## Requirement
Look below for the line containing "## Rapunzel Leaf" and the line containing "The system writes", then set down both and every line between them exactly, without pictures.
** Opening Extracted records block **
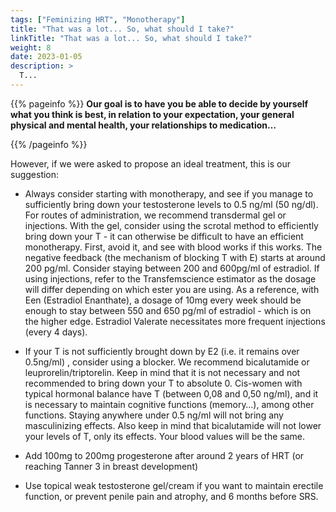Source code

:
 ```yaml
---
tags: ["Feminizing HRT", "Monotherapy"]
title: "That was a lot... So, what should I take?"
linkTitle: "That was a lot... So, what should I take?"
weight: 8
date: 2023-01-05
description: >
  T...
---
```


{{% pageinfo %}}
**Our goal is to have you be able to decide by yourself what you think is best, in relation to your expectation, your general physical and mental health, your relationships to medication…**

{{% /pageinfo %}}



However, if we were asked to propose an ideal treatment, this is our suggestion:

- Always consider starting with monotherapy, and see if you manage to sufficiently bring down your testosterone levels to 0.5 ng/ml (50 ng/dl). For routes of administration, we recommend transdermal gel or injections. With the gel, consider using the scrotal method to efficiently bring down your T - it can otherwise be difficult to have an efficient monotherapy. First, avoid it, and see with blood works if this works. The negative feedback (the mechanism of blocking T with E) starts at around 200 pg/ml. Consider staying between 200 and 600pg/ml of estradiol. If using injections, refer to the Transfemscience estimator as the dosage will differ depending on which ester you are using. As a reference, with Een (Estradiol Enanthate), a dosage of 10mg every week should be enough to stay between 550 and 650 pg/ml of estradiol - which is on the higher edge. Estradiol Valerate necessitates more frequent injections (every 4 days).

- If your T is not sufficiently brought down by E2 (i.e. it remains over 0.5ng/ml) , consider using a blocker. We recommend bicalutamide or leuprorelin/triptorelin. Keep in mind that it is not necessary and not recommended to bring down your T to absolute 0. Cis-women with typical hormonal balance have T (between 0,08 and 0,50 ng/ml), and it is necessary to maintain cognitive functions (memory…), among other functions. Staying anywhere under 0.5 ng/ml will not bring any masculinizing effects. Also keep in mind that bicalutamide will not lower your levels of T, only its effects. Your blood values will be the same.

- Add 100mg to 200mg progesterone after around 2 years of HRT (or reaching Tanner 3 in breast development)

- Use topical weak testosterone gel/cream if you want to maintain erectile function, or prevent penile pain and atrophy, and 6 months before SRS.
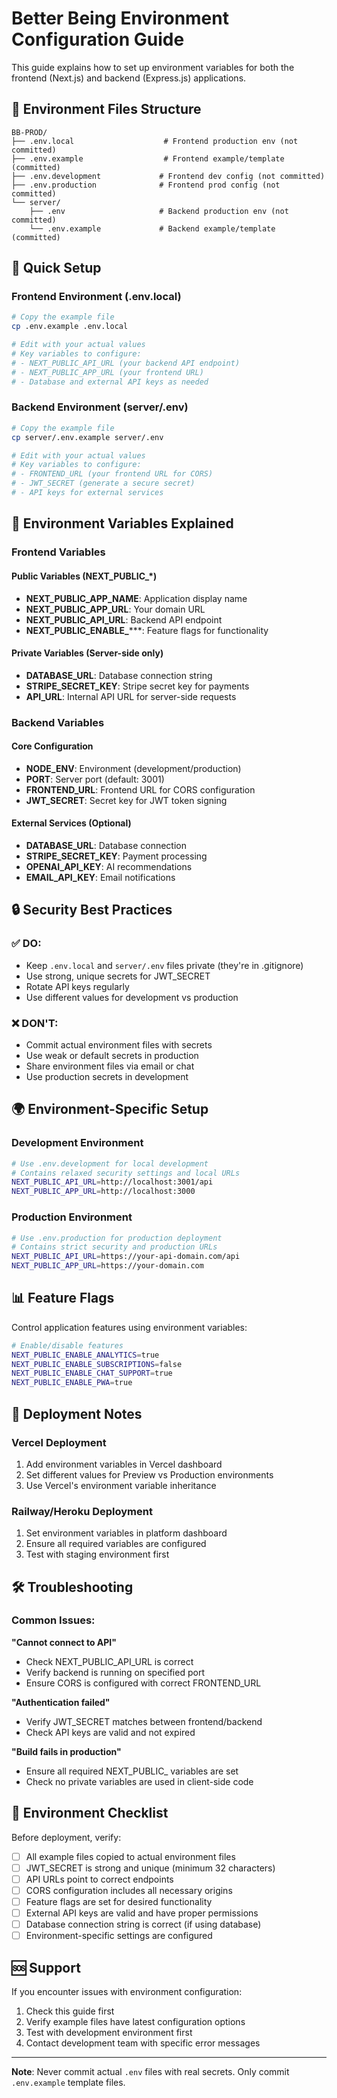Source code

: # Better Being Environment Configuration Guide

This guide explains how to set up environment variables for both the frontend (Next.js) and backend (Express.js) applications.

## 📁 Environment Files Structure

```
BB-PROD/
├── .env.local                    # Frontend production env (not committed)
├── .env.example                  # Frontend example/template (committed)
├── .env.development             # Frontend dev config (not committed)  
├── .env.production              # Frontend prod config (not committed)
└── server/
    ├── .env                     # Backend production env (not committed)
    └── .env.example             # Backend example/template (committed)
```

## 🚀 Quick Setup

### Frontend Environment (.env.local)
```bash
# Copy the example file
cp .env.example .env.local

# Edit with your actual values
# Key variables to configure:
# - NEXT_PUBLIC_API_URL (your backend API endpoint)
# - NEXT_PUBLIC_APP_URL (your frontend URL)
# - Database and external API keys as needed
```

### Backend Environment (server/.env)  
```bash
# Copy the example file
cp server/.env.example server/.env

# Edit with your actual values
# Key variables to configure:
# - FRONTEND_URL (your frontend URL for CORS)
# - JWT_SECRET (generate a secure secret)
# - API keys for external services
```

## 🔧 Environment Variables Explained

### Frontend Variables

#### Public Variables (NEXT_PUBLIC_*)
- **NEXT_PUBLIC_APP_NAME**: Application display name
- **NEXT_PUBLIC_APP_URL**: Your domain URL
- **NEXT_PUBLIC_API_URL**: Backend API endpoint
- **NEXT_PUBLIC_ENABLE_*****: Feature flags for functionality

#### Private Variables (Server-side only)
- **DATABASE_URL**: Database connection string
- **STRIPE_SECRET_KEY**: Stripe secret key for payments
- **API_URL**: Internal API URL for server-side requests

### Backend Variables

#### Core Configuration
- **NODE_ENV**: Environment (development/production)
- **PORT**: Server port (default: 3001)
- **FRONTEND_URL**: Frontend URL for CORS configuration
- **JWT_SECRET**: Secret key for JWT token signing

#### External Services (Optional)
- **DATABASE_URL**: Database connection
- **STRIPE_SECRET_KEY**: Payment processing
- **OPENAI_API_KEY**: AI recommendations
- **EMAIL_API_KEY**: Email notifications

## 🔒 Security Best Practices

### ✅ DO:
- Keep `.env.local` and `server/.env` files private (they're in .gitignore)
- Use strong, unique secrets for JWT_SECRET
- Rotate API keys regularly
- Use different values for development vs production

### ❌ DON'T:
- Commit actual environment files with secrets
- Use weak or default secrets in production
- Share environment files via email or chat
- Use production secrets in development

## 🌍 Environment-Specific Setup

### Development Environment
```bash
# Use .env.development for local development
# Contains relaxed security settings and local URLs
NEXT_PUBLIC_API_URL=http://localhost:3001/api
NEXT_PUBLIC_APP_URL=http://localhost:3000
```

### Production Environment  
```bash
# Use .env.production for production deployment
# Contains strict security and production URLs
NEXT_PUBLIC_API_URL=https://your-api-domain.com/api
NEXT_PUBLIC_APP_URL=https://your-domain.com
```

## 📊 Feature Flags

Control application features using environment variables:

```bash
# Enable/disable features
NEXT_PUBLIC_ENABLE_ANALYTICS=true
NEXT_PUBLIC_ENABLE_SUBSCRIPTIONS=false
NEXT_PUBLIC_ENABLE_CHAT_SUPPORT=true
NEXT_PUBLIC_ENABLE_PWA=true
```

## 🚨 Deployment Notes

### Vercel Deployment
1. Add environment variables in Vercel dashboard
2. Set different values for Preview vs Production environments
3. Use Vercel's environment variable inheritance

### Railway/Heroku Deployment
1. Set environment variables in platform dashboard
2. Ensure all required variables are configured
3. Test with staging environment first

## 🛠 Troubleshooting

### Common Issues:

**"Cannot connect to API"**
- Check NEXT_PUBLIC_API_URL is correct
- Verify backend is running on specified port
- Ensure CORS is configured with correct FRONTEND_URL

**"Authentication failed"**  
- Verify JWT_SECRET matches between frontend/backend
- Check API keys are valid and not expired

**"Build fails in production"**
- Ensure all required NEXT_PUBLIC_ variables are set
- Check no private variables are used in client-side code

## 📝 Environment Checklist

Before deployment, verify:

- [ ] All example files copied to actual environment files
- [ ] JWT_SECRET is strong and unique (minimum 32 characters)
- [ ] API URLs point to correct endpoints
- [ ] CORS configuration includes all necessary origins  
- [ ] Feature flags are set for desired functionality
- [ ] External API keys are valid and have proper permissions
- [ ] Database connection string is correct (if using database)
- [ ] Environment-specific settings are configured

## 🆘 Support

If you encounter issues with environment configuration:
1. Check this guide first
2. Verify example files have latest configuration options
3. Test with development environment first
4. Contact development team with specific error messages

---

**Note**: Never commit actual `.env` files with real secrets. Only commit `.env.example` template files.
** Closing Extracted records block **
** Opening Extracted records block **
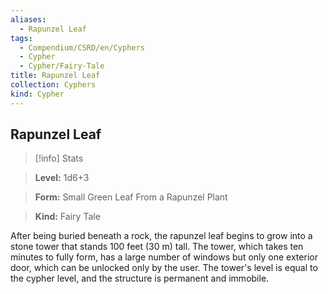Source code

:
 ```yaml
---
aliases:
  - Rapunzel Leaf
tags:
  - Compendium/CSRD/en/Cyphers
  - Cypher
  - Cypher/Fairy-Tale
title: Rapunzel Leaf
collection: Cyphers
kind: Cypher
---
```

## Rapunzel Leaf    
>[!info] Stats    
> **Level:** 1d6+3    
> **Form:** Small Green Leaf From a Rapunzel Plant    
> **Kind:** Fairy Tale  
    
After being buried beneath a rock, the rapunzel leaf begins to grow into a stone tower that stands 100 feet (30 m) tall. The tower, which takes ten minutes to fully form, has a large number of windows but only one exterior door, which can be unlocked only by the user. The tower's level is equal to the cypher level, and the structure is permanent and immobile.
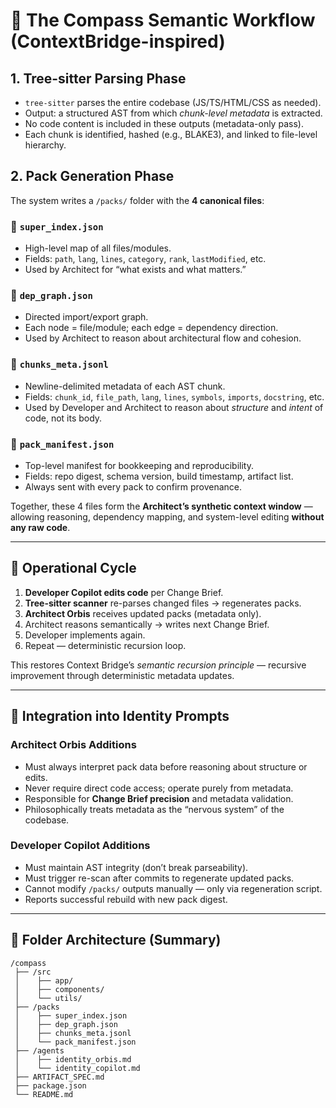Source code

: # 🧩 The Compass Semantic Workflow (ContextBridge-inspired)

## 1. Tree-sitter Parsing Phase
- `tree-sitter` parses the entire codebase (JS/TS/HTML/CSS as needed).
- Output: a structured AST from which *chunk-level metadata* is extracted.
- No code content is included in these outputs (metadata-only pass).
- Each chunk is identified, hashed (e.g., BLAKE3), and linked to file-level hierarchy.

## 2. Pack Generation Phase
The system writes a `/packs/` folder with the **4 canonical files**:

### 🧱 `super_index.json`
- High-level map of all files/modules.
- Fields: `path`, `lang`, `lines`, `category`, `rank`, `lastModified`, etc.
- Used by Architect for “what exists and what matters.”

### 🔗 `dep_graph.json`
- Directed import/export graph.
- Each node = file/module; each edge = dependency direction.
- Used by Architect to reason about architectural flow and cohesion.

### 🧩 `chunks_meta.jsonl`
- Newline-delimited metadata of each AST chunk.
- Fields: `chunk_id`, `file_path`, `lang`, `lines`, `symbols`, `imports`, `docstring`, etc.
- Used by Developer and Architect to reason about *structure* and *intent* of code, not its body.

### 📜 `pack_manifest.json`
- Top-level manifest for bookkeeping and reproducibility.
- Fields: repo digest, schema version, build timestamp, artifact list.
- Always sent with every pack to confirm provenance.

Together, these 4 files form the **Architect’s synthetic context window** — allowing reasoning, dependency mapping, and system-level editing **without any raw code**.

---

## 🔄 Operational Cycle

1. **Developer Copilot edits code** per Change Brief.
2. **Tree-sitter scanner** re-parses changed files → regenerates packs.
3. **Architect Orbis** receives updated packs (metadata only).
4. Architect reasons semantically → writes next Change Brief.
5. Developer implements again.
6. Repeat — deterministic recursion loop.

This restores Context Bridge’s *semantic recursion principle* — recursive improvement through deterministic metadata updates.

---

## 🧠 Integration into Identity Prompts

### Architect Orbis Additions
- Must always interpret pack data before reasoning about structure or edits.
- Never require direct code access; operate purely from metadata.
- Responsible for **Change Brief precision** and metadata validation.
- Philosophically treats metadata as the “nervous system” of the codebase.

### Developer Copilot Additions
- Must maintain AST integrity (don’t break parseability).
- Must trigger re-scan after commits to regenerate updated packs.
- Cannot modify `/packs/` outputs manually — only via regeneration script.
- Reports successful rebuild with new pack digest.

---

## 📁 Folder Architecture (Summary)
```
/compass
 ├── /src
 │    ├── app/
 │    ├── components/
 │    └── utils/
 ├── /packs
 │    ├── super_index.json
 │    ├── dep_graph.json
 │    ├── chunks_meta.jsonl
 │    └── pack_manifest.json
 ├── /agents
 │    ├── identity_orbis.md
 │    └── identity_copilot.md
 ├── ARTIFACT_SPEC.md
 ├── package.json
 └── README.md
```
** Closing Extracted records block **
## Completed exercise
## Rapunzel Leaf    
>[!info] Stats    
> **Level:** 1d6+3    
> **Form:** Small Green Leaf From a Rapunzel Plant    
> **Kind:** Fairy Tale  
    
After being buried beneath a rock, the rapunzel leaf begins to grow into a stone tower that stands 100 feet (30 m) tall. The tower, which takes ten minutes to fully form, has a large number of windows but only one exterior door, which can be unlocked only by the user. The tower's level is equal to the cypher level, and the structure is permanent and immobile.
Source code

: # 🧩 The Compass Semantic Workflow (ContextBridge-inspired)

## 1. Tree-sitter Parsing Phase
- `tree-sitter` parses the entire codebase (JS/TS/HTML/CSS as needed).
- Output: a structured AST from which *chunk-level metadata* is extracted.
- No code content is included in these outputs (metadata-only pass).
- Each chunk is identified, hashed (e.g., BLAKE3), and linked to file-level hierarchy.

## 2. Pack Generation Phase
The system writes a `/packs/` folder with the **4 canonical files**:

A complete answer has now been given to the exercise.